[EXERCISE DETAILS]
Only lines containing the string "werden" belong in the answer; find them in the records and copy them.

Stored data entries:
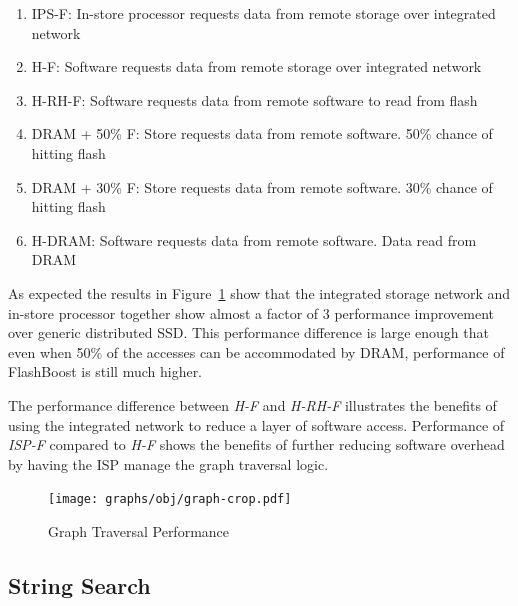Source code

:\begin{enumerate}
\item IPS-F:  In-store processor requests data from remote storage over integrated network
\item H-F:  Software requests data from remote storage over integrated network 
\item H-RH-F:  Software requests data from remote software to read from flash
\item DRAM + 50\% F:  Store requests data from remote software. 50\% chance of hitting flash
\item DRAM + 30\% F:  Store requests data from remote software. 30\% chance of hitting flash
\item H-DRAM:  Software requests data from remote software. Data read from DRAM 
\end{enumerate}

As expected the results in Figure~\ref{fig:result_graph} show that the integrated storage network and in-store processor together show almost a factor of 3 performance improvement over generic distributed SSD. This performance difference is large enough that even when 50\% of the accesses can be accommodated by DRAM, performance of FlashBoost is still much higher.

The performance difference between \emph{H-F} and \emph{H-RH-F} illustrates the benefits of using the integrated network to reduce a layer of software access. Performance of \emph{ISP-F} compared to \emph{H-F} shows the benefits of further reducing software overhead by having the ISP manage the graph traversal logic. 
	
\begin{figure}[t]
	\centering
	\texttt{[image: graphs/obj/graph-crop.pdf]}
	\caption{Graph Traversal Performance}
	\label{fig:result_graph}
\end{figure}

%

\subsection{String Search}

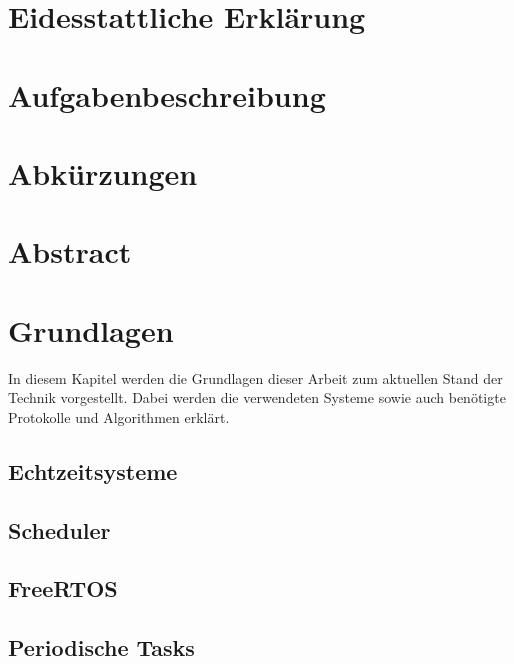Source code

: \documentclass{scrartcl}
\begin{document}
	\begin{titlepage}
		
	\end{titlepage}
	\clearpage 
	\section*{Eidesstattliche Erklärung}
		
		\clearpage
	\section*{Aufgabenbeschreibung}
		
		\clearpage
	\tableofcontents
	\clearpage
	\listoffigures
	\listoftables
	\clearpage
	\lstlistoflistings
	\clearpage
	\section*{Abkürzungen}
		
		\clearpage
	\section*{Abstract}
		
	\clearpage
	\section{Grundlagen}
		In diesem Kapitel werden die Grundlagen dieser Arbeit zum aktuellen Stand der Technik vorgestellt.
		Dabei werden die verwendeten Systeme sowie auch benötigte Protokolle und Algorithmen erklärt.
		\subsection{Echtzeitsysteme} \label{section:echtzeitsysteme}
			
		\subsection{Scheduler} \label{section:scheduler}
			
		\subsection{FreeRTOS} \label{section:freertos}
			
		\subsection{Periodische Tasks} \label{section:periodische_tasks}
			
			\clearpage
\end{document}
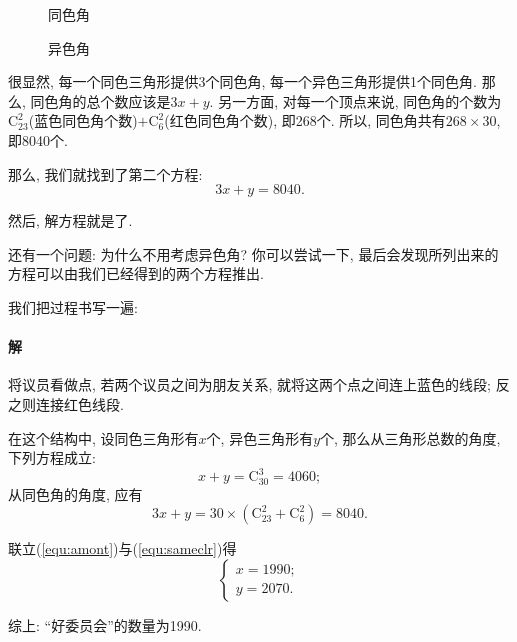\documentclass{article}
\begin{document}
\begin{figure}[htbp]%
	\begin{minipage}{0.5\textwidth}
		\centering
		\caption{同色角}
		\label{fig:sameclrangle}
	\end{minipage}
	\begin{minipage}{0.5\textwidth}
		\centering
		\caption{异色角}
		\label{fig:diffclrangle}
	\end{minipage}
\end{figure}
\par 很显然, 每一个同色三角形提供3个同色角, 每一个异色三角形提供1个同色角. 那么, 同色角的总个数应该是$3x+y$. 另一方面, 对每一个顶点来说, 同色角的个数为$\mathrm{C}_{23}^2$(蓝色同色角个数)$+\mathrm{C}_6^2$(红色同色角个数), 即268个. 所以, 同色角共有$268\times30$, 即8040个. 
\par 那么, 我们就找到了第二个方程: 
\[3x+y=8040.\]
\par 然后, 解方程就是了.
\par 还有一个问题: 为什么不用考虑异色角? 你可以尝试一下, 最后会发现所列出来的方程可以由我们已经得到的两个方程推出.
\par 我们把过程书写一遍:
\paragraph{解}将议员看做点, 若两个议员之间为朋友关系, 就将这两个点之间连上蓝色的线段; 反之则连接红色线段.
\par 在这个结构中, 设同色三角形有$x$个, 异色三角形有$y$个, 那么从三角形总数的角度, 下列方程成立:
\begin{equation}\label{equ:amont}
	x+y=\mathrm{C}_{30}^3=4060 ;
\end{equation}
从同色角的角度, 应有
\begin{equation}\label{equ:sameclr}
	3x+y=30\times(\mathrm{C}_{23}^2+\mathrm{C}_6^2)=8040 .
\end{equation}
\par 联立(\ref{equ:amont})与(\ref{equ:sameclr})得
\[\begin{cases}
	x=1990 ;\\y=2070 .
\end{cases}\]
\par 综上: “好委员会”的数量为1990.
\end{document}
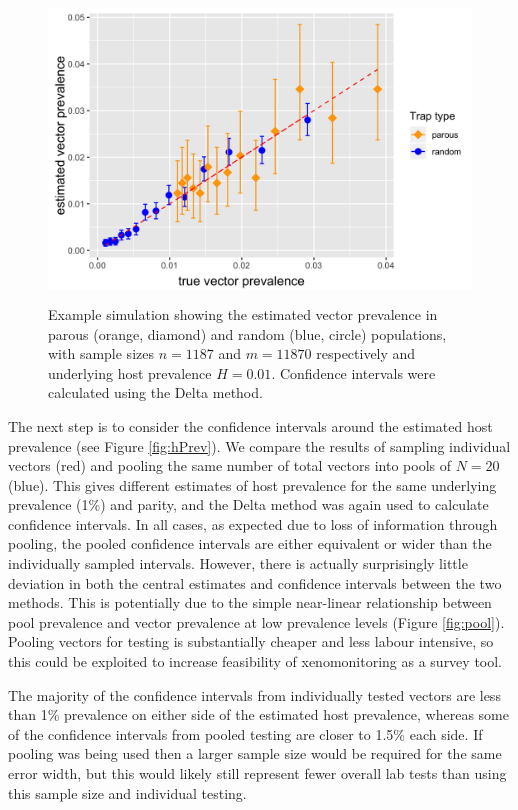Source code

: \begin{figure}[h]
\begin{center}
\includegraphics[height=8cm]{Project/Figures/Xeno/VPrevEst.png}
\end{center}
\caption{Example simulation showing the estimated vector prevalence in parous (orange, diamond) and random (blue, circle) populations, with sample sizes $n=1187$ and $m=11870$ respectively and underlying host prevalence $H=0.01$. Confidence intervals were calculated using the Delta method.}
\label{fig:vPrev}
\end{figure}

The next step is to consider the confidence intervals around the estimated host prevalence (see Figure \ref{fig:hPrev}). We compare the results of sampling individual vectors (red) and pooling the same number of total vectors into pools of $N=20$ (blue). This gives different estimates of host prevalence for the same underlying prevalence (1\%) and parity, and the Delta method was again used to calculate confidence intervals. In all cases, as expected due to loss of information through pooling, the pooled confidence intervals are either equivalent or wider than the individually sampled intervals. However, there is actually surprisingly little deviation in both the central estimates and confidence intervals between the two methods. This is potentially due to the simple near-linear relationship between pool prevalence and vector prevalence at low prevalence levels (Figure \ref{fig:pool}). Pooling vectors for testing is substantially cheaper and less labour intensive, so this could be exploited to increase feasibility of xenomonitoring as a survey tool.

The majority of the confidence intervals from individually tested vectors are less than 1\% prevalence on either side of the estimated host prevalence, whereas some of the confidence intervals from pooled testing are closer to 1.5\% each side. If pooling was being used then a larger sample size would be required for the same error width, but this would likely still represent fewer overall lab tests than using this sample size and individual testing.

[RESPONSE]
		In diesem Kapitel werden die Grundlagen dieser Arbeit zum aktuellen Stand der Technik vorgestellt.
		Dabei werden die verwendeten Systeme sowie auch benötigte Protokolle und Algorithmen erklärt.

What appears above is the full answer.